Glenn Kelman, Redfin’s chief executive, sent an email to employees Wednesday morning announcing the latest round of firings and the closure of RedfinNow, the company’s home-flipping service, ahead of the company’s earnings call scheduled for later in the day.
The moves are Redfin’s latest effort to cut back as concerns grow about the housing market. The average rate on a 30-year fixed-rate mortgage rose above 7 percent last month, its highest since 2002, and high borrowing costs have already prompted a slowdown in home sales and construction. Existing-home sales in September fell almost 24 percent from a year earlier, according to data from the National Association of Realtors.

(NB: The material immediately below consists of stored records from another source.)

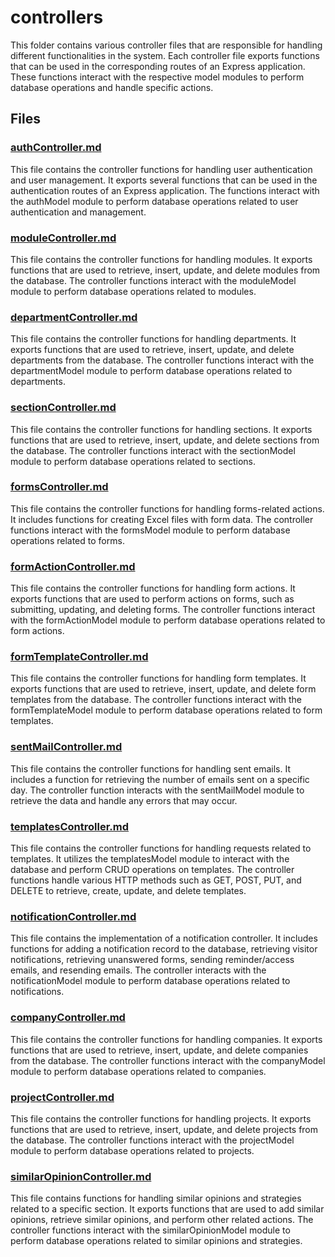 # controllers

This folder contains various controller files that are responsible for handling different functionalities in the system. Each controller file exports functions that can be used in the corresponding routes of an Express application. These functions interact with the respective model modules to perform database operations and handle specific actions.

## Files

### [authController.md](controllers/authController.md)

This file contains the controller functions for handling user authentication and user management. It exports several functions that can be used in the authentication routes of an Express application. The functions interact with the authModel module to perform database operations related to user authentication and management.

### [moduleController.md](controllers/moduleController.md)

This file contains the controller functions for handling modules. It exports functions that are used to retrieve, insert, update, and delete modules from the database. The controller functions interact with the moduleModel module to perform database operations related to modules.

### [departmentController.md](controllers/departmentController.md)

This file contains the controller functions for handling departments. It exports functions that are used to retrieve, insert, update, and delete departments from the database. The controller functions interact with the departmentModel module to perform database operations related to departments.

### [sectionController.md](controllers/sectionController.md)

This file contains the controller functions for handling sections. It exports functions that are used to retrieve, insert, update, and delete sections from the database. The controller functions interact with the sectionModel module to perform database operations related to sections.

### [formsController.md](controllers/formsController.md)

This file contains the controller functions for handling forms-related actions. It includes functions for creating Excel files with form data. The controller functions interact with the formsModel module to perform database operations related to forms.

### [formActionController.md](controllers/formActionController.md)

This file contains the controller functions for handling form actions. It exports functions that are used to perform actions on forms, such as submitting, updating, and deleting forms. The controller functions interact with the formActionModel module to perform database operations related to form actions.

### [formTemplateController.md](controllers/formTemplateController.md)

This file contains the controller functions for handling form templates. It exports functions that are used to retrieve, insert, update, and delete form templates from the database. The controller functions interact with the formTemplateModel module to perform database operations related to form templates.

### [sentMailController.md](controllers/sentMailController.md)

This file contains the controller functions for handling sent emails. It includes a function for retrieving the number of emails sent on a specific day. The controller function interacts with the sentMailModel module to retrieve the data and handle any errors that may occur.

### [templatesController.md](controllers/templatesController.md)

This file contains the controller functions for handling requests related to templates. It utilizes the templatesModel module to interact with the database and perform CRUD operations on templates. The controller functions handle various HTTP methods such as GET, POST, PUT, and DELETE to retrieve, create, update, and delete templates.

### [notificationController.md](controllers/notificationController.md)

This file contains the implementation of a notification controller. It includes functions for adding a notification record to the database, retrieving visitor notifications, retrieving unanswered forms, sending reminder/access emails, and resending emails. The controller interacts with the notificationModel module to perform database operations related to notifications.

### [companyController.md](controllers/companyController.md)

This file contains the controller functions for handling companies. It exports functions that are used to retrieve, insert, update, and delete companies from the database. The controller functions interact with the companyModel module to perform database operations related to companies.

### [projectController.md](controllers/projectController.md)

This file contains the controller functions for handling projects. It exports functions that are used to retrieve, insert, update, and delete projects from the database. The controller functions interact with the projectModel module to perform database operations related to projects.

### [similarOpinionController.md](controllers/similarOpinionController.md)

This file contains functions for handling similar opinions and strategies related to a specific section. It exports functions that are used to add similar opinions, retrieve similar opinions, and perform other related actions. The controller functions interact with the similarOpinionModel module to perform database operations related to similar opinions and strategies.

Inflation in the United States has accelerated to its fastest pace since 1982, squeezing the pockets of American consumers, and analysts and corporate executives are concerned about a recession. The Federal Reserve is trying to bring down high prices by raising interest rates, which has driven up the cost of loans like mortgages.
The cooling of the housing market has led to layoffs at other real estate companies. Opendoor, an online home-buying platform, laid off 18 percent of its work force this month, and the real estate brokerage firm Compass, which laid off 10 percent of its work force over the summer, said in a September regulatory filing that it was cutting more jobs.
Redfin’s head count, spanning Redfin and its subsidiaries, has fallen at least 27 percent since April 30, the company said in its email to employees. About 20 percent of employees who lost their jobs are being offered another role within the company, a company spokeswoman said in a separate email.
“A layoff is awful, but we can’t avoid it,” Mr. Kelman said in the companywide email. “We plan to keep increasing our share of the market, but that market in 2023 is likely to be 30 percent smaller than it was in 2021.” He added that the company was expecting that the dip in the housing market would last “at least through 2023.”